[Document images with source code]
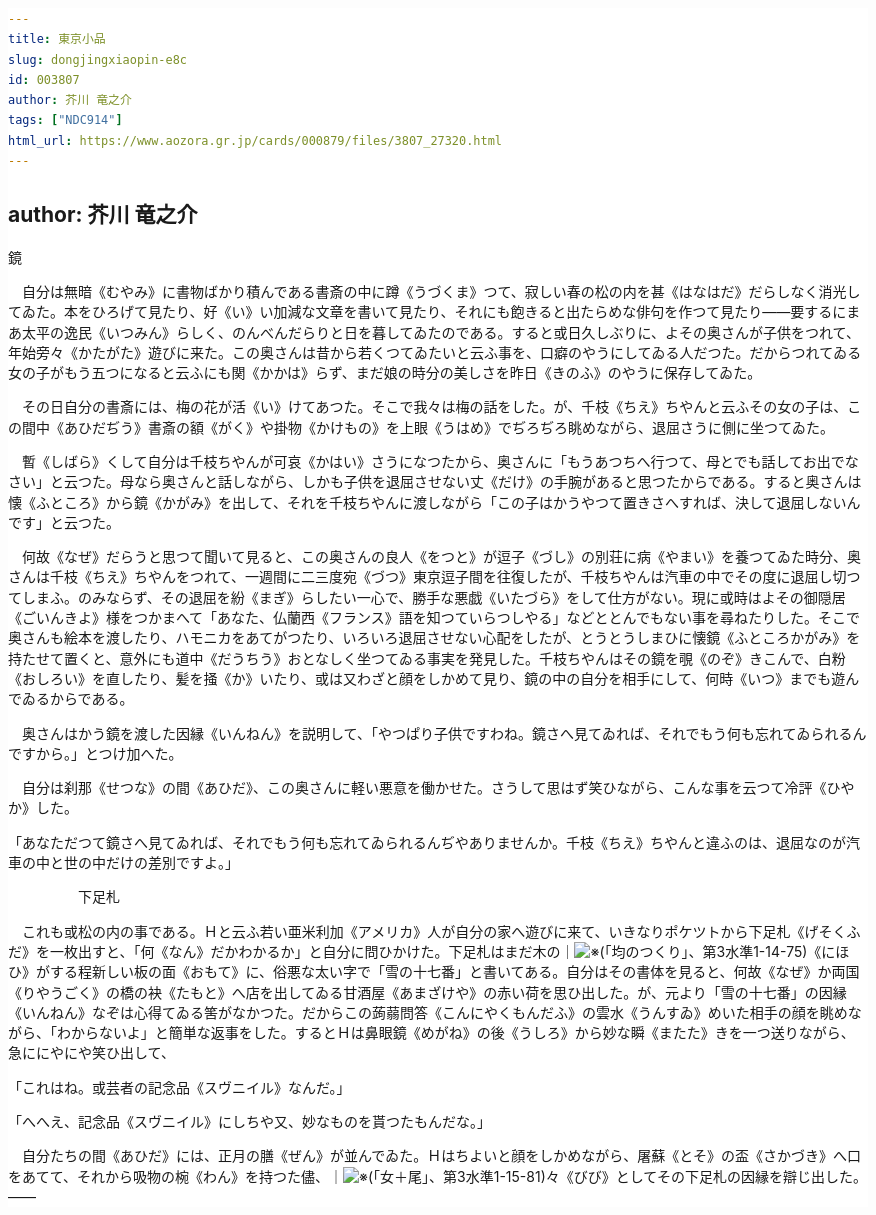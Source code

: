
 ```yaml
---
title: 東京小品
slug: dongjingxiaopin-e8c
id: 003807
author: 芥川 竜之介
tags: ["NDC914"]
html_url: https://www.aozora.gr.jp/cards/000879/files/3807_27320.html
---
```


## author: 芥川 竜之介

鏡



　自分は無暗《むやみ》に書物ばかり積んである書斎の中に蹲《うづくま》つて、寂しい春の松の内を甚《はなはだ》だらしなく消光してゐた。本をひろげて見たり、好《い》い加減な文章を書いて見たり、それにも飽きると出たらめな俳句を作つて見たり――要するにまあ太平の逸民《いつみん》らしく、のんべんだらりと日を暮してゐたのである。すると或日久しぶりに、よその奥さんが子供をつれて、年始旁々《かたがた》遊びに来た。この奥さんは昔から若くつてゐたいと云ふ事を、口癖のやうにしてゐる人だつた。だからつれてゐる女の子がもう五つになると云ふにも関《かかは》らず、まだ娘の時分の美しさを昨日《きのふ》のやうに保存してゐた。

　その日自分の書斎には、梅の花が活《い》けてあつた。そこで我々は梅の話をした。が、千枝《ちえ》ちやんと云ふその女の子は、この間中《あひだぢう》書斎の額《がく》や掛物《かけもの》を上眼《うはめ》でぢろぢろ眺めながら、退屈さうに側に坐つてゐた。

　暫《しばら》くして自分は千枝ちやんが可哀《かはい》さうになつたから、奥さんに「もうあつちへ行つて、母とでも話してお出でなさい」と云つた。母なら奥さんと話しながら、しかも子供を退屈させない丈《だけ》の手腕があると思つたからである。すると奥さんは懐《ふところ》から鏡《かがみ》を出して、それを千枝ちやんに渡しながら「この子はかうやつて置きさへすれば、決して退屈しないんです」と云つた。

　何故《なぜ》だらうと思つて聞いて見ると、この奥さんの良人《をつと》が逗子《づし》の別荘に病《やまい》を養つてゐた時分、奥さんは千枝《ちえ》ちやんをつれて、一週間に二三度宛《づつ》東京逗子間を往復したが、千枝ちやんは汽車の中でその度に退屈し切つてしまふ。のみならず、その退屈を紛《まぎ》らしたい一心で、勝手な悪戯《いたづら》をして仕方がない。現に或時はよその御隠居《ごいんきよ》様をつかまへて「あなた、仏蘭西《フランス》語を知つていらつしやる」などととんでもない事を尋ねたりした。そこで奥さんも絵本を渡したり、ハモニカをあてがつたり、いろいろ退屈させない心配をしたが、とうとうしまひに懐鏡《ふところかがみ》を持たせて置くと、意外にも道中《だうちう》おとなしく坐つてゐる事実を発見した。千枝ちやんはその鏡を覗《のぞ》きこんで、白粉《おしろい》を直したり、髪を掻《か》いたり、或は又わざと顔をしかめて見り、鏡の中の自分を相手にして、何時《いつ》までも遊んでゐるからである。

　奥さんはかう鏡を渡した因縁《いんねん》を説明して、「やつぱり子供ですわね。鏡さへ見てゐれば、それでもう何も忘れてゐられるんですから。」とつけ加へた。

　自分は刹那《せつな》の間《あひだ》、この奥さんに軽い悪意を働かせた。さうして思はず笑ひながら、こんな事を云つて冷評《ひやか》した。

「あなただつて鏡さへ見てゐれば、それでもう何も忘れてゐられるんぢやありませんか。千枝《ちえ》ちやんと違ふのは、退屈なのが汽車の中と世の中だけの差別ですよ。」



　　　　　下足札



　これも或松の内の事である。Ｈと云ふ若い亜米利加《アメリカ》人が自分の家へ遊びに来て、いきなりポケツトから下足札《げそくふだ》を一枚出すと、「何《なん》だかわかるか」と自分に問ひかけた。下足札はまだ木の｜![※(「均のつくり」、第3水準1-14-75)](https://www.aozora.gr.jp/cards/000879/files/../../../gaiji/1-14/1-14-75.png)《にほひ》がする程新しい板の面《おもて》に、俗悪な太い字で「雪の十七番」と書いてある。自分はその書体を見ると、何故《なぜ》か両国《りやうごく》の橋の袂《たもと》へ店を出してゐる甘酒屋《あまざけや》の赤い荷を思ひ出した。が、元より「雪の十七番」の因縁《いんねん》なぞは心得てゐる筈がなかつた。だからこの蒟蒻問答《こんにやくもんだふ》の雲水《うんすゐ》めいた相手の顔を眺めながら、「わからないよ」と簡単な返事をした。するとＨは鼻眼鏡《めがね》の後《うしろ》から妙な瞬《またた》きを一つ送りながら、急ににやにや笑ひ出して、

「これはね。或芸者の記念品《スヴニイル》なんだ。」

「へへえ、記念品《スヴニイル》にしちや又、妙なものを貰つたもんだな。」

　自分たちの間《あひだ》には、正月の膳《ぜん》が並んでゐた。Ｈはちよいと顔をしかめながら、屠蘇《とそ》の盃《さかづき》へ口をあてて、それから吸物の椀《わん》を持つた儘、｜![※(「女＋尾」、第3水準1-15-81)](https://www.aozora.gr.jp/cards/000879/files/../../../gaiji/1-15/1-15-81.png)々《びび》としてその下足札の因縁を辯じ出した。――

EXERCISE DIRECTIONS. Give the data above again, exactly and completely. No pictures go in.

SOLUTION TO THIS EXERCISE.
Source code

:
 ```yaml
---
title: 東京小品
slug: dongjingxiaopin-e8c
id: 003807
author: 芥川 竜之介
tags: ["NDC914"]
html_url: https://www.aozora.gr.jp/cards/000879/files/3807_27320.html
---
```


## author: 芥川 竜之介

鏡



　自分は無暗《むやみ》に書物ばかり積んである書斎の中に蹲《うづくま》つて、寂しい春の松の内を甚《はなはだ》だらしなく消光してゐた。本をひろげて見たり、好《い》い加減な文章を書いて見たり、それにも飽きると出たらめな俳句を作つて見たり――要するにまあ太平の逸民《いつみん》らしく、のんべんだらりと日を暮してゐたのである。すると或日久しぶりに、よその奥さんが子供をつれて、年始旁々《かたがた》遊びに来た。この奥さんは昔から若くつてゐたいと云ふ事を、口癖のやうにしてゐる人だつた。だからつれてゐる女の子がもう五つになると云ふにも関《かかは》らず、まだ娘の時分の美しさを昨日《きのふ》のやうに保存してゐた。

　その日自分の書斎には、梅の花が活《い》けてあつた。そこで我々は梅の話をした。が、千枝《ちえ》ちやんと云ふその女の子は、この間中《あひだぢう》書斎の額《がく》や掛物《かけもの》を上眼《うはめ》でぢろぢろ眺めながら、退屈さうに側に坐つてゐた。

　暫《しばら》くして自分は千枝ちやんが可哀《かはい》さうになつたから、奥さんに「もうあつちへ行つて、母とでも話してお出でなさい」と云つた。母なら奥さんと話しながら、しかも子供を退屈させない丈《だけ》の手腕があると思つたからである。すると奥さんは懐《ふところ》から鏡《かがみ》を出して、それを千枝ちやんに渡しながら「この子はかうやつて置きさへすれば、決して退屈しないんです」と云つた。

　何故《なぜ》だらうと思つて聞いて見ると、この奥さんの良人《をつと》が逗子《づし》の別荘に病《やまい》を養つてゐた時分、奥さんは千枝《ちえ》ちやんをつれて、一週間に二三度宛《づつ》東京逗子間を往復したが、千枝ちやんは汽車の中でその度に退屈し切つてしまふ。のみならず、その退屈を紛《まぎ》らしたい一心で、勝手な悪戯《いたづら》をして仕方がない。現に或時はよその御隠居《ごいんきよ》様をつかまへて「あなた、仏蘭西《フランス》語を知つていらつしやる」などととんでもない事を尋ねたりした。そこで奥さんも絵本を渡したり、ハモニカをあてがつたり、いろいろ退屈させない心配をしたが、とうとうしまひに懐鏡《ふところかがみ》を持たせて置くと、意外にも道中《だうちう》おとなしく坐つてゐる事実を発見した。千枝ちやんはその鏡を覗《のぞ》きこんで、白粉《おしろい》を直したり、髪を掻《か》いたり、或は又わざと顔をしかめて見り、鏡の中の自分を相手にして、何時《いつ》までも遊んでゐるからである。

　奥さんはかう鏡を渡した因縁《いんねん》を説明して、「やつぱり子供ですわね。鏡さへ見てゐれば、それでもう何も忘れてゐられるんですから。」とつけ加へた。

　自分は刹那《せつな》の間《あひだ》、この奥さんに軽い悪意を働かせた。さうして思はず笑ひながら、こんな事を云つて冷評《ひやか》した。

「あなただつて鏡さへ見てゐれば、それでもう何も忘れてゐられるんぢやありませんか。千枝《ちえ》ちやんと違ふのは、退屈なのが汽車の中と世の中だけの差別ですよ。」



　　　　　下足札



　これも或松の内の事である。Ｈと云ふ若い亜米利加《アメリカ》人が自分の家へ遊びに来て、いきなりポケツトから下足札《げそくふだ》を一枚出すと、「何《なん》だかわかるか」と自分に問ひかけた。下足札はまだ木の｜![※(「均のつくり」、第3水準1-14-75)](https://www.aozora.gr.jp/cards/000879/files/../../../gaiji/1-14/1-14-75.png)《にほひ》がする程新しい板の面《おもて》に、俗悪な太い字で「雪の十七番」と書いてある。自分はその書体を見ると、何故《なぜ》か両国《りやうごく》の橋の袂《たもと》へ店を出してゐる甘酒屋《あまざけや》の赤い荷を思ひ出した。が、元より「雪の十七番」の因縁《いんねん》なぞは心得てゐる筈がなかつた。だからこの蒟蒻問答《こんにやくもんだふ》の雲水《うんすゐ》めいた相手の顔を眺めながら、「わからないよ」と簡単な返事をした。するとＨは鼻眼鏡《めがね》の後《うしろ》から妙な瞬《またた》きを一つ送りながら、急ににやにや笑ひ出して、

「これはね。或芸者の記念品《スヴニイル》なんだ。」

「へへえ、記念品《スヴニイル》にしちや又、妙なものを貰つたもんだな。」

　自分たちの間《あひだ》には、正月の膳《ぜん》が並んでゐた。Ｈはちよいと顔をしかめながら、屠蘇《とそ》の盃《さかづき》へ口をあてて、それから吸物の椀《わん》を持つた儘、｜![※(「女＋尾」、第3水準1-15-81)](https://www.aozora.gr.jp/cards/000879/files/../../../gaiji/1-15/1-15-81.png)々《びび》としてその下足札の因縁を辯じ出した。――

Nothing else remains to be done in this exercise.